The genus Podocarpus (yellowwoods or mañíos) is the largest genus in the Podocarpaceae family, both in diversity and in distribution. It is divided into two monophyletic subgenera, Podocarpus and Foliolatus. The subgenus Podocarpus occurs in all continents of Gondwanan origin (i.e., South America, Africa, Oceania and Australia), while Foliolatus is found mainly in Asia [1]. Biogeographically, this distribution is the product of vicariance and dispersal events that took place during the last 65 Mya [2, 3]. Historical reconstructions within Podocarpaceae combining fossil information with phylogenetic and phylogeographic tools have provided valuable information to test and disentangle biogeographic scenarios. However, early molecular phylogenies of Podocarpaceae were built using a handful chloroplast genes and a small number of nuclear DNA regions [4–7] and failed to agree on the intergeneric relationships within the family [8]. More recent work using entire chloroplast genome sequences of species from 14 out of the 19 described genera of Podocarpaceae identified frequent rearrangements in gene order, mostly due to inversions and translocations; these changes are proposed to be driven by the presence of intermediate-size repeats located near the boundaries of colinear blocks [8, 9].
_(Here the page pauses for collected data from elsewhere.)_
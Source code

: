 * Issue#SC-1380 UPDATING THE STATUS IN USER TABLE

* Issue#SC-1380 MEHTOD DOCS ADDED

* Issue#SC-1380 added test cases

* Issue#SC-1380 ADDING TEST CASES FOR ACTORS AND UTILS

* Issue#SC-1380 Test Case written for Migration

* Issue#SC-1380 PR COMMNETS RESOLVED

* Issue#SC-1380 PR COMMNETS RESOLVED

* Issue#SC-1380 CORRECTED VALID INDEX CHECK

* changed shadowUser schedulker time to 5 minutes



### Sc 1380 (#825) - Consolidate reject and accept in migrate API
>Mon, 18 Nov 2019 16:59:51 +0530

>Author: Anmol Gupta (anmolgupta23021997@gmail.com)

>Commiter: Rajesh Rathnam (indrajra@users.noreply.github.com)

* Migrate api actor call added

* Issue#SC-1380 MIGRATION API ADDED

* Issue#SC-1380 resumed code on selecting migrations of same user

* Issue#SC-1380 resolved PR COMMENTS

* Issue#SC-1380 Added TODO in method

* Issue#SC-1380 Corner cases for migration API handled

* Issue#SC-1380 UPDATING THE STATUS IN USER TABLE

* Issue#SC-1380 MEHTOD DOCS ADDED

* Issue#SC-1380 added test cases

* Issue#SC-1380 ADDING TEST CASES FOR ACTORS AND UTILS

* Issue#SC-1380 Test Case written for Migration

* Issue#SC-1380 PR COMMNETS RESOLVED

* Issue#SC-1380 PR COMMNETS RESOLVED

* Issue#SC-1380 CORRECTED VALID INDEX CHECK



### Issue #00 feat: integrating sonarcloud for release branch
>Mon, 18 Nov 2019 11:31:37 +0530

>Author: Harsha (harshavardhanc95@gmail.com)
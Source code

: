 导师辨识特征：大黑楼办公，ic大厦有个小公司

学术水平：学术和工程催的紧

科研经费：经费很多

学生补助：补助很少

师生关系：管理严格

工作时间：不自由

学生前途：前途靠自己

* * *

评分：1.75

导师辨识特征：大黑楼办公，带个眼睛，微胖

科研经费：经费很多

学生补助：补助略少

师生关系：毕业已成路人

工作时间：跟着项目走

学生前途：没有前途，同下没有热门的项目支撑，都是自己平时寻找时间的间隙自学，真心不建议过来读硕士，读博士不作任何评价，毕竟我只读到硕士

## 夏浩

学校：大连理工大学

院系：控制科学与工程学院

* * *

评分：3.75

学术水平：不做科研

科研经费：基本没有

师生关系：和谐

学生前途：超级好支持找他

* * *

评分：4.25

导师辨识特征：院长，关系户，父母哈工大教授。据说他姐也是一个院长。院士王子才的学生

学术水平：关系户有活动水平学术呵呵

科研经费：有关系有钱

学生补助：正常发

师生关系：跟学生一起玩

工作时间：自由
The chloroplast genome (or plastome) of terrestrial plants is approximately 120-220kb in size and consists of two copies of the inverted repeats (IRs) that separate the small and large single copy regions, SSC and LSC respectively [10, 11]. In gymnosperms, the plastome is highly variable in size and organization, and this variation is often used in phylogenetics to identify families, subgenera, and genera [12]. Yet, certain families remain poorly sampled such as only eight of the 187 species within Podocarpaceae have been sequenced so far [13]. Also, the loss of the large IR has been reported in several species, mainly conifers [14–16]. Furthermore, many rearrangements can be observed in these plastomes, some of which appear to have played an important role in their evolution [15–17]. A frequent change is the deletion of genes, as reported within the inverted repeat region in Cupressophyta (Araucariales and Cupressales) and Pinaceae [18]. In Cupressoidaea, Sudianto et al. [19] suggest that added complexity results from the existence of isomeric plastomes. As in other species of Podocarpaceae [16, 17], the plastome of Retrophyllum piresii lacks one of the IRs. Similarly, the genus Lagostrobos, having the largest plastome described so far for the family (151.5 kb), lacks the IR region but hosts numerous intergenic spacer repeats. Wu and Chaw [20] concluded that in cupressophytes, mutation rates have a critical role in driving the evolution of plastomic size, while plastomic inversions evolve in a neutral manner. As repetitions play an important role in plastomic rearrangements [8, 21, 22], plastome sequencing and de novo assembly can be considered an efficient tool to understand phylogenetic relationships at different taxonomic levels, as well as to investigate the structural and functional evolution of plants [23].
A comparison of plastomes of two Podocarpus species, P. lambertii and P. totara, found differences in internal gene order due to four large inversions of about 20,000 bp in length each [17]. Since P. lambertii occurs in Brazil, while P. totara occurs in New Zealand, and given the vicariant biogeographic history of the genus, it could be hypothesized that the large geographic distance between them correlates with genetic differences, reflected both as nucleotide substitutions and plastome rearrangements. Thus, geographic distance, evolutionary time and different adaptive traits could explain plastome structural differences found between these two congener species [24]. Alternatively, these differences could have resulted from changes in a single lineage leading to either species rather than reflecting a trend for the whole genus. By comparing plastomes from only two species, these two alternatives cannot be distinguished.
More than half of the species of Podocarpus occur in South America. They are distributed in four clades (Quiroga et al. 2016) that are geographically structured into southern, tropical, and subtropical distributions, the latter of which is sister to the African subtropical clade and thus a good system to test the above hypotheses. Therefore, we sequenced the plastomes of four additional species of South American Podocarpus: P. nubigenus and P. salignus, found along the Patagonian temperate forests, P. parlatorei found at the southern Yungas rainforest, and P. sellowii, mainly distributed in the Atlantic rainforest, but also present in other Brazilian biomes in subtropical forests. We compared their plastomes with those available for P. lambertii from Mata Atlantica (southern Brazil) [17], P. latifolius and P. milanjianus from Africa [25], P. totara from New Zealand [26], and P. neriifolius from Southeast Asia [27], along with representatives from other genera within Podocarpaceae as outgroups. The aim of this work was to analyze stability (or lack thereof) of plastome organization within the genus Podocarpus, estimate the selective regimes affecting plastome protein-coding genes, and strengthen our current understanding of the phylogenetic relationships and biogeographic history of Podocarpus.